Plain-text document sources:
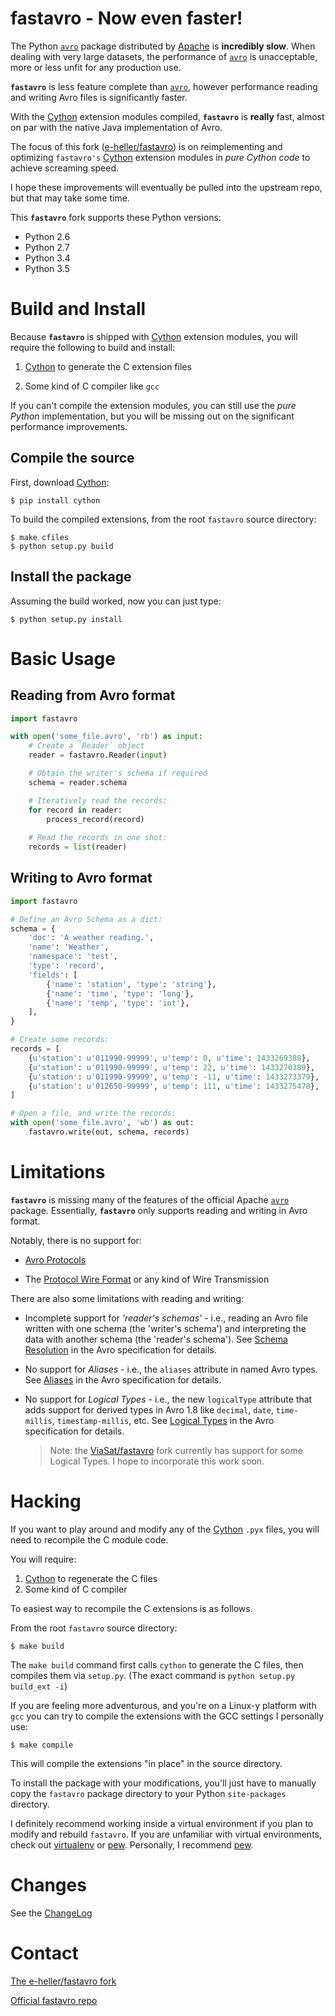 fastavro - Now even faster!
===========================

The Python [`avro`][avro_pypi] package distributed by 
[Apache][apache_avro] is **incredibly slow**. When dealing with very 
large datasets, the performance of [`avro`][avro_pypi] is unacceptable,
more or less unfit for any production use.

**`fastavro`** is less feature complete than [`avro`][avro_pypi], 
however performance reading and writing Avro files is significantly
faster.

With the [Cython][cython] extension modules compiled, **`fastavro`**
is **really** fast, almost on par with the native Java implementation
of Avro.

The focus of this fork ([e-heller/fastavro]) is on reimplementing and 
optimizing `fastavro's` [Cython][cython] extension modules in *pure
Cython code* to achieve screaming speed.

I hope these improvements will eventually be pulled into the upstream 
repo, but that may take some time.

This **`fastavro`** fork supports these Python versions:

* Python 2.6
* Python 2.7
* Python 3.4
* Python 3.5


[e-heller/fastavro]: https://github.com/e-heller/fastavro
[avro_pypi]: https://pypi.python.org/pypi/avro
[apache_avro]: http://avro.apache.org
[Cython]: http://cython.org


Build and Install
=================

Because **`fastavro`** is shipped with [Cython][cython] extension
modules, you will require the following to build and install:

1. [Cython][cython_pypi] to generate the C extension files

2. Some kind of C compiler like `gcc`

If you can't compile the extension modules, you can still use the
*pure Python* implementation, but you will be missing out on the
significant performance improvements.

Compile the source
------------------

First, download [Cython][cython_pypi]:

```shell
$ pip install cython
```

To build the compiled extensions, from the root `fastavro` source
directory:

```shell
$ make cfiles
$ python setup.py build
```

Install the package
-------------------

Assuming the build worked, now you can just type:

```shell
$ python setup.py install
```


Basic Usage
===========

Reading from Avro format
------------------------

```python
import fastavro

with open('some_file.avro', 'rb') as input:
    # Create a `Reader` object
    reader = fastavro.Reader(input)

    # Obtain the writer's schema if required
    schema = reader.schema

    # Iteratively read the records:
    for record in reader:
        process_record(record)
        
    # Read the records in one shot:
    records = list(reader)
```


Writing to Avro format
----------------------

```python
import fastavro

# Define an Avro Schema as a dict:
schema = {
    'doc': 'A weather reading.',
    'name': 'Weather',
    'namespace': 'test',
    'type': 'record',
    'fields': [
        {'name': 'station', 'type': 'string'},
        {'name': 'time', 'type': 'long'},
        {'name': 'temp', 'type': 'int'},
    ],
}

# Create some records:
records = [
    {u'station': u'011990-99999', u'temp': 0, u'time': 1433269388},
    {u'station': u'011990-99999', u'temp': 22, u'time': 1433270389},
    {u'station': u'011990-99999', u'temp': -11, u'time': 1433273379},
    {u'station': u'012650-99999', u'temp': 111, u'time': 1433275478},
]

# Open a file, and write the records:
with open('some_file.avro', 'wb') as out:
    fastavro.write(out, schema, records)
```


Limitations
===========

**`fastavro`** is missing many of the features of the official Apache
[`avro`][avro_pypi] package. Essentially, **`fastavro`** only supports
reading and writing in Avro format.

Notably, there is no support for:

* [Avro Protocols][spec_protocol]

* The [Protocol Wire Format][spec_wire_format] or any kind of Wire
  Transmission

There are also some limitations with reading and writing:

* Incomplete support for *'reader's schemas'* - i.e., reading an Avro
  file written with one schema (the 'writer's schema') and interpreting
  the data with another schema (the 'reader's schema').
  See [Schema Resolution][spec_schema_res] in the Avro specification
  for details.
  
* No support for *Aliases* - i.e., the `aliases` attribute in named 
  Avro types. See [Aliases][spec_aliases] in the Avro specification
  for details.
  
* No support for *Logical Types* - i.e., the new `logicalType` attribute
  that adds support for derived types in Avro 1.8 like `decimal`,
  `date`, `time-millis`, `timestamp-millis`, etc.
  See [Logical Types][spec_logical] in the Avro specification for
  details.
  > Note: the [ViaSat/fastavro] fork currently has support for some
  Logical Types. I hope to incorporate this work soon.


[spec_wire_format]: https://avro.apache.org/docs/current/spec.html#Protocol+Wire+Format
[spec_protocol]: https://avro.apache.org/docs/current/spec.html#Protocol+Declaration
[spec_schema_res]: https://avro.apache.org/docs/current/spec.html#Schema+Resolution
[spec_aliases]: https://avro.apache.org/docs/current/spec.html#Aliases
[spec_logical]: https://avro.apache.org/docs/current/spec.html#Logical+Types
[ViaSat/fastavro]: https://github.com/ViaSat/fastavro/


Hacking
=======

If you want to play around and modify any of the [Cython][cython]
`.pyx` files, you will need to recompile the C module code.

You will require:

1. [Cython][cython_pypi] to regenerate the C files
2. Some kind of C compiler

To easiest way to recompile the C extensions is as follows.

From the root `fastavro` source directory:

```shell
$ make build
```

The `make build` command first calls `cython` to generate the C files,
then compiles them via `setup.py`. (The exact command is
`python setup.py build_ext -i`)

If you are feeling more adventurous, and you're on a Linux-y platform
with `gcc` you can try to compile the extensions with the GCC settings
I personally use:

```shell
$ make compile
```

This will compile the extensions "in place" in the source directory.

To install the package with your modifications, you'll just have to 
manually copy the `fastavro` package directory to your Python
`site-packages` directory.

I definitely recommend working inside a virtual environment if you plan 
to modify and rebuild `fastavro`. If you are unfamiliar with virtual
environments, check out [virtualenv][venv] or [pew][pew].
Personally, I recommend [pew][pew].


[cython]: http://cython.org/
[cython_pypi]: https://pypi.python.org/pypi/Cython
[venv]: http://pypi.python.org/pypi/virtualenv
[pew]: https://pypi.python.org/pypi/pew
[distutils]: https://docs.python.org/2.7/extending/building.html


Changes
=======

See the [ChangeLog]

[ChangeLog]: https://github.com/e-heller/fastavro/blob/master/ChangeLog


Contact
=======

[The e-heller/fastavro fork](https://github.com/e-heller/fastavro/)

[Official fastavro repo](https://github.com/tebeka/fastavro)
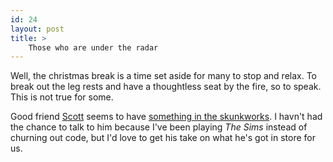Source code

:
 ```yaml
---
id: 24
layout: post
title: >
    Those who are under the radar
---
```


Well, the christmas break is a time set aside for many to stop and relax. To break out the leg rests and have a thoughtless seat by the fire, so to speak. This is not true for some.

Good friend <a href="http://fuzzyblog.com">Scott</a> seems to have <a href="http://www.ookles.com/">something in the skunkworks</a>. I havn't had the chance to talk to him because I've been playing <i>The Sims</i> instead of churning out code, but I'd love to get his take on what he's got in store for us.
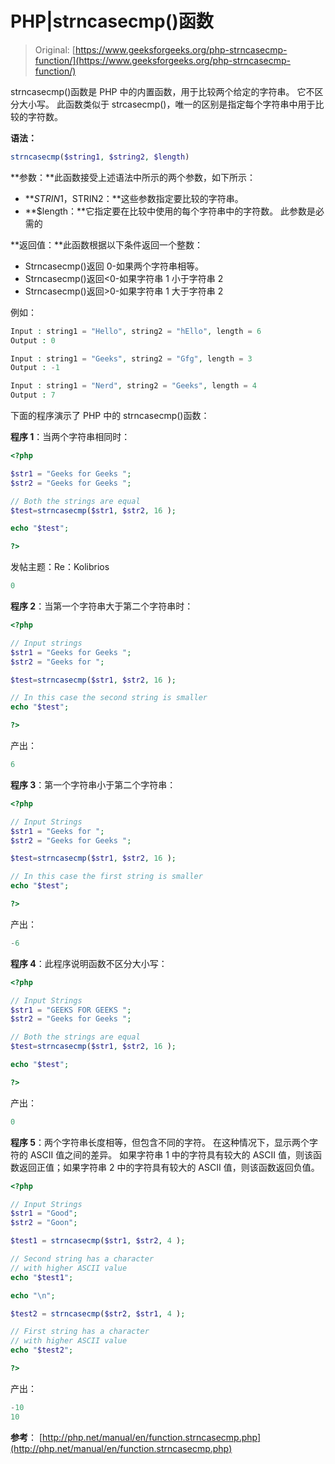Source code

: # PHP|strncasecmp()函数

> Original: [https://www.geeksforgeeks.org/php-strncasecmp-function/](https://www.geeksforgeeks.org/php-strncasecmp-function/)

strncasecmp()函数是 PHP 中的内置函数，用于比较两个给定的字符串。 它不区分大小写。 此函数类似于 strcasecmp()，唯一的区别是指定每个字符串中用于比较的字符数。

**语法：**

```php
strncasecmp($string1, $string2, $length)
```

**参数：**此函数接受上述语法中所示的两个参数，如下所示：

*   **$STRIN1，$STRIN2：**这些参数指定要比较的字符串。
*   **$length：**它指定要在比较中使用的每个字符串中的字符数。 此参数是必需的

**返回值：**此函数根据以下条件返回一个整数：

*   Strncasecmp()返回 0-如果两个字符串相等。
*   Strncasecmp()返回<0-如果字符串 1 小于字符串 2
*   Strncasecmp()返回>0-如果字符串 1 大于字符串 2

例如：

```php
Input : string1 = "Hello", string2 = "hEllo", length = 6
Output : 0

Input : string1 = "Geeks", string2 = "Gfg", length = 3
Output : -1

Input : string1 = "Nerd", string2 = "Geeks", length = 4
Output : 7

```

下面的程序演示了 PHP 中的 strncasecmp()函数：

**程序 1**：当两个字符串相同时：

```php
<?php

$str1 = "Geeks for Geeks ";
$str2 = "Geeks for Geeks ";

// Both the strings are equal
$test=strncasecmp($str1, $str2, 16 ); 

echo "$test"; 

?>
```

发帖主题：Re：Kolibrios

```php
0
```

**程序 2**：当第一个字符串大于第二个字符串时：

```php
<?php

// Input strings
$str1 = "Geeks for Geeks ";
$str2 = "Geeks for ";

$test=strncasecmp($str1, $str2, 16 ); 

// In this case the second string is smaller
echo "$test"; 

?>
```

产出：

```php
6
```

**程序 3**：第一个字符串小于第二个字符串：

```php
<?php

// Input Strings
$str1 = "Geeks for ";
$str2 = "Geeks for Geeks ";

$test=strncasecmp($str1, $str2, 16 ); 

// In this case the first string is smaller
echo "$test"; 

?>
```

产出：

```php
-6
```

**程序 4**：此程序说明函数不区分大小写：

```php
<?php

// Input Strings
$str1 = "GEEKS FOR GEEKS ";
$str2 = "Geeks for Geeks ";

// Both the strings are equal
$test=strncasecmp($str1, $str2, 16 ); 

echo "$test"; 

?>
```

产出：

```php
0
```

**程序 5**：两个字符串长度相等，但包含不同的字符。 在这种情况下，显示两个字符的 ASCII 值之间的差异。 如果字符串 1 中的字符具有较大的 ASCII 值，则该函数返回正值；如果字符串 2 中的字符具有较大的 ASCII 值，则该函数返回负值。

```php
<?php

// Input Strings 
$str1 = "Good";
$str2 = "Goon";

$test1 = strncasecmp($str1, $str2, 4 ); 

// Second string has a character 
// with higher ASCII value
echo "$test1"; 

echo "\n";

$test2 = strncasecmp($str2, $str1, 4 ); 

// First string has a character 
// with higher ASCII value
echo "$test2"; 

?>
```

产出：

```php
-10
10

```

**参考**：
[http://php.net/manual/en/function.strncasecmp.php](http://php.net/manual/en/function.strncasecmp.php)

Exercise description
Repeat, exactly as they stand above, the lines from the line with "kind of Wire" to the line with "See [Schema Resolution][spec_schema_res]", both lines included.

Exercise response
* The [Protocol Wire Format][spec_wire_format] or any kind of Wire
  Transmission

There are also some limitations with reading and writing:

* Incomplete support for *'reader's schemas'* - i.e., reading an Avro
  file written with one schema (the 'writer's schema') and interpreting
  the data with another schema (the 'reader's schema').
  See [Schema Resolution][spec_schema_res] in the Avro specification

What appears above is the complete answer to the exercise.